━━━ Records for this exercise ━━━

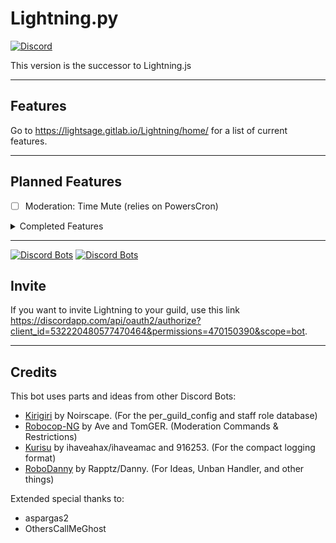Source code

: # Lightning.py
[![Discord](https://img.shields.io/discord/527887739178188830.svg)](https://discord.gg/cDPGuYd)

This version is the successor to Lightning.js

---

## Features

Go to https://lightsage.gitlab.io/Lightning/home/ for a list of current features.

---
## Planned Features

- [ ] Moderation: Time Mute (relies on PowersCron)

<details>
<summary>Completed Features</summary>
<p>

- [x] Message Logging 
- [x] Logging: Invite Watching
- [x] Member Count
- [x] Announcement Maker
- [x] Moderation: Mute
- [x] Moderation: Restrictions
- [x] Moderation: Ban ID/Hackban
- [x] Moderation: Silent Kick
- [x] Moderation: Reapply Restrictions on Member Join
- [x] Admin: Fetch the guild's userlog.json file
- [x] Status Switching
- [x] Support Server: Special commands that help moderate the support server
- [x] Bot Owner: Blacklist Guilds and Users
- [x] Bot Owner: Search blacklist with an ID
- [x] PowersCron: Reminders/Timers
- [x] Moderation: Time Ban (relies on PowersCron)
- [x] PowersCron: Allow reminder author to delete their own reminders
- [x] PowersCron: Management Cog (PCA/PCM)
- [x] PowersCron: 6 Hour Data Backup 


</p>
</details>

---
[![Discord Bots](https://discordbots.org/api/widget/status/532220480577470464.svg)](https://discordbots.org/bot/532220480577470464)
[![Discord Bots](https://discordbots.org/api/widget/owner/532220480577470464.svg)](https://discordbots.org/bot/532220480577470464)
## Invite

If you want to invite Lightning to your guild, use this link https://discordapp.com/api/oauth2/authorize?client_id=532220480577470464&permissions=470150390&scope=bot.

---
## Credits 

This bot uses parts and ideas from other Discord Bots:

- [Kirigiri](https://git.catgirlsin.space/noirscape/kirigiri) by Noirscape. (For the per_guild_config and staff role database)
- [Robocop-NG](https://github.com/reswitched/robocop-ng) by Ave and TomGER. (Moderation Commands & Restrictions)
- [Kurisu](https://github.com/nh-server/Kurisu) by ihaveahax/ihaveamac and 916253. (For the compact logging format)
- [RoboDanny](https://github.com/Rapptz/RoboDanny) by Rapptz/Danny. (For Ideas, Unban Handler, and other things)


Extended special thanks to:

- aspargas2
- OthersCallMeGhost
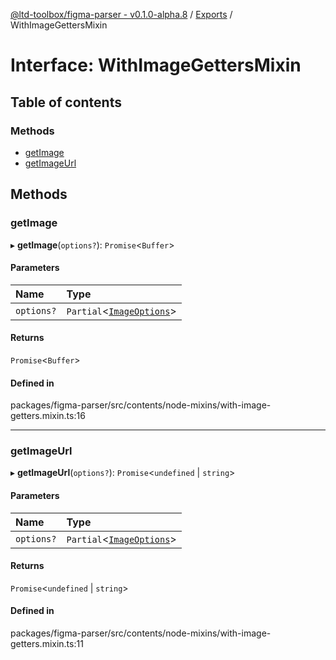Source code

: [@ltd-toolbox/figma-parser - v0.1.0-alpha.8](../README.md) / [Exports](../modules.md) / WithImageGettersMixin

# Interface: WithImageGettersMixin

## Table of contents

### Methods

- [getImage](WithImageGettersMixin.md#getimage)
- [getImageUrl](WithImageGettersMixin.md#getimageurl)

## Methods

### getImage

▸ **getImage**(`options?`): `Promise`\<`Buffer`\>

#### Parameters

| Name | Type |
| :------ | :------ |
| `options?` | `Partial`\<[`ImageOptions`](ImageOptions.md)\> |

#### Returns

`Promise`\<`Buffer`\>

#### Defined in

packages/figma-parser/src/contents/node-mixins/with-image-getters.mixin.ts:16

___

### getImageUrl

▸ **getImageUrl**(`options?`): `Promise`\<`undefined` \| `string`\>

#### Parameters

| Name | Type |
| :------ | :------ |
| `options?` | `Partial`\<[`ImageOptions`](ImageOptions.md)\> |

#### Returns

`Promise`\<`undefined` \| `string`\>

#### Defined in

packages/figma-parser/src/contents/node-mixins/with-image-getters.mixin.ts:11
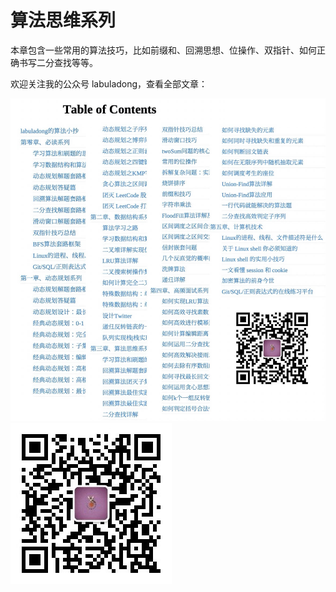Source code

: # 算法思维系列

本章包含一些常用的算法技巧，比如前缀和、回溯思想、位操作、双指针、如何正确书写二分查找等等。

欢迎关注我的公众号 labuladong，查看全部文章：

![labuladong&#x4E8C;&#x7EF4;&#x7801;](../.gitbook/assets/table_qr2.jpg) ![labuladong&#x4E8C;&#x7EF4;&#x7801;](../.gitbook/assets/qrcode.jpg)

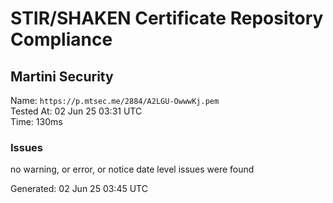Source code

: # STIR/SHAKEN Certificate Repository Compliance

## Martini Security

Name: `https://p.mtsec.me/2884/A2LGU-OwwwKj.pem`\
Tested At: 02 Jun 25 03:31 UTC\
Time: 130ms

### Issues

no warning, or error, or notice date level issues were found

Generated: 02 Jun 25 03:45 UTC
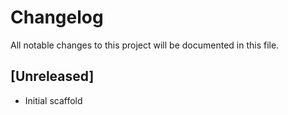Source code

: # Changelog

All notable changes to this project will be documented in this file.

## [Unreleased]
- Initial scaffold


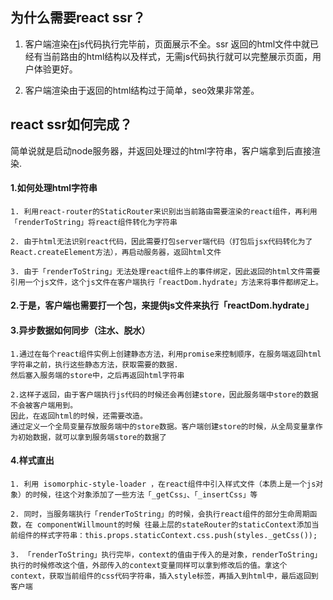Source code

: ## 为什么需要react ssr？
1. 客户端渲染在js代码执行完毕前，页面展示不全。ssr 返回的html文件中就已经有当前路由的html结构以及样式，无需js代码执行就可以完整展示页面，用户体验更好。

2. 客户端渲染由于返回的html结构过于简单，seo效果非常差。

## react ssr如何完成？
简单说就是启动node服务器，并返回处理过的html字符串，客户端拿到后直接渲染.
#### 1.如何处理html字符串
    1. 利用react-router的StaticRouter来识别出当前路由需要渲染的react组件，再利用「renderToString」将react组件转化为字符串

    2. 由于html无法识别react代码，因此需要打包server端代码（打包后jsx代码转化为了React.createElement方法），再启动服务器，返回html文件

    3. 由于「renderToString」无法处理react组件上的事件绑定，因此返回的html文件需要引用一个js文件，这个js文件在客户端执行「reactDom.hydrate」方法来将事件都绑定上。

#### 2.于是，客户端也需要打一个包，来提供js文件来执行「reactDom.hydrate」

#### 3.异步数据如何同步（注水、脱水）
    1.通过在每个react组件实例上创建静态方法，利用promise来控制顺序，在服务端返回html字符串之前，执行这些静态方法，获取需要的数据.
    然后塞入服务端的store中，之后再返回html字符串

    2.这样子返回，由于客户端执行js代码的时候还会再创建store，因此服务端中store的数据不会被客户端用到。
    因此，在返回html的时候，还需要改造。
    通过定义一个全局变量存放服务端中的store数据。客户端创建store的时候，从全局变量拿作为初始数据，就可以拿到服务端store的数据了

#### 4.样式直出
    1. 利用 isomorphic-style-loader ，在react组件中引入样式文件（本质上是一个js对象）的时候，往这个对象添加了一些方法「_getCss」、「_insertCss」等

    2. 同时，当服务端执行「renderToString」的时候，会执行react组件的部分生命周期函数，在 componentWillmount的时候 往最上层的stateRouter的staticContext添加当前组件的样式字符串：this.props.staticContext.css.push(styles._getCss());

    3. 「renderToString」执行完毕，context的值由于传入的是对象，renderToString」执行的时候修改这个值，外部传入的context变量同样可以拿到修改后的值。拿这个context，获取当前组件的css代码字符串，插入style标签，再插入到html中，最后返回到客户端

━━━
━━━ Records for this exercise ━━━

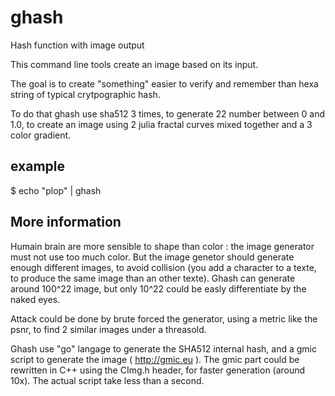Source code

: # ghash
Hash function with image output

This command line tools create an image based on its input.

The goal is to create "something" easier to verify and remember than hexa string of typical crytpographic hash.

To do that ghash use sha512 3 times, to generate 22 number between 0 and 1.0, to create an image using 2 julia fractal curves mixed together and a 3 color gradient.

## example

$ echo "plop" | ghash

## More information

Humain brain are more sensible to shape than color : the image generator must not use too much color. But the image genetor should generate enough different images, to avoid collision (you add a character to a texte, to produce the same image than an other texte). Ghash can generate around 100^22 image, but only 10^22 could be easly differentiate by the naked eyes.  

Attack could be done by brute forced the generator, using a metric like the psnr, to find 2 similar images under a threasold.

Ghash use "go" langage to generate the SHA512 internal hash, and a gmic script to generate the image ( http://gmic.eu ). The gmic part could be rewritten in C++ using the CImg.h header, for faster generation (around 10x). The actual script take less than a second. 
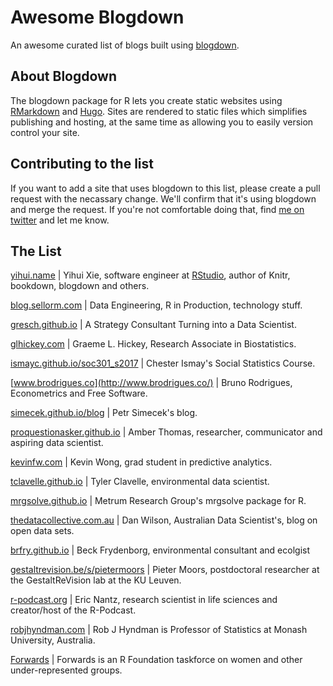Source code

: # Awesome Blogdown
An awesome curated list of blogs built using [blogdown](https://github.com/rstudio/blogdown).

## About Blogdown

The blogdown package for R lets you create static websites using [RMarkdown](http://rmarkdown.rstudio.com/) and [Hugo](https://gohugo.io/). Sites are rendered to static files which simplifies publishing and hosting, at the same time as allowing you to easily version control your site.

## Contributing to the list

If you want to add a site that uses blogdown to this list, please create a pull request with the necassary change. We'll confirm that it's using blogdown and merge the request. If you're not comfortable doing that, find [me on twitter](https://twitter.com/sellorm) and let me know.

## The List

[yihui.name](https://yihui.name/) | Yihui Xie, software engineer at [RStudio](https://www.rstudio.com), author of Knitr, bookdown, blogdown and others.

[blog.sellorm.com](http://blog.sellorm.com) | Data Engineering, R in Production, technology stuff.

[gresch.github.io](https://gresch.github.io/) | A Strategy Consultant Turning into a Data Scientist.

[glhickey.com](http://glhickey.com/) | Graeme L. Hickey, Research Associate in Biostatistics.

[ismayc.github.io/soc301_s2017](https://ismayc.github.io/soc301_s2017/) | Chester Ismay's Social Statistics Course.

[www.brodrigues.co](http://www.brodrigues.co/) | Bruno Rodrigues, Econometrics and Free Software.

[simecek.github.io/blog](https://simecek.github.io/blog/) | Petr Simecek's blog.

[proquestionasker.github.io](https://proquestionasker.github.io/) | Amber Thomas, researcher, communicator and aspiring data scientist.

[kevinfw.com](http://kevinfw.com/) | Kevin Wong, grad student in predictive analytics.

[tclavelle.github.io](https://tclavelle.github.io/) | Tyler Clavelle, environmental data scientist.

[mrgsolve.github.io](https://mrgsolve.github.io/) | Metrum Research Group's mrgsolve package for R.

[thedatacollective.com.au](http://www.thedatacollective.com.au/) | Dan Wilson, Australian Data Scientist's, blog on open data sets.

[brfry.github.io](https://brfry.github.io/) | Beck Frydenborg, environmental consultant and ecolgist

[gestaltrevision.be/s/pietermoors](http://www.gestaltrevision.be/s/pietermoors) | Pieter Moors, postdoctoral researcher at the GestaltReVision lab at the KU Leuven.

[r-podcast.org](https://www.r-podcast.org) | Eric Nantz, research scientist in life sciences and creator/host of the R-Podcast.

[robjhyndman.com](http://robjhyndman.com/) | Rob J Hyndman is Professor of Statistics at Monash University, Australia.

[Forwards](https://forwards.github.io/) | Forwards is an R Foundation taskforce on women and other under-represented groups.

━━━

| Prompt |
With "mixins" as the search string, filter the records and return each line that has it.

| Solved problem |
packages/figma-parser/src/contents/node-mixins/with-image-getters.mixin.ts:16
packages/figma-parser/src/contents/node-mixins/with-image-getters.mixin.ts:11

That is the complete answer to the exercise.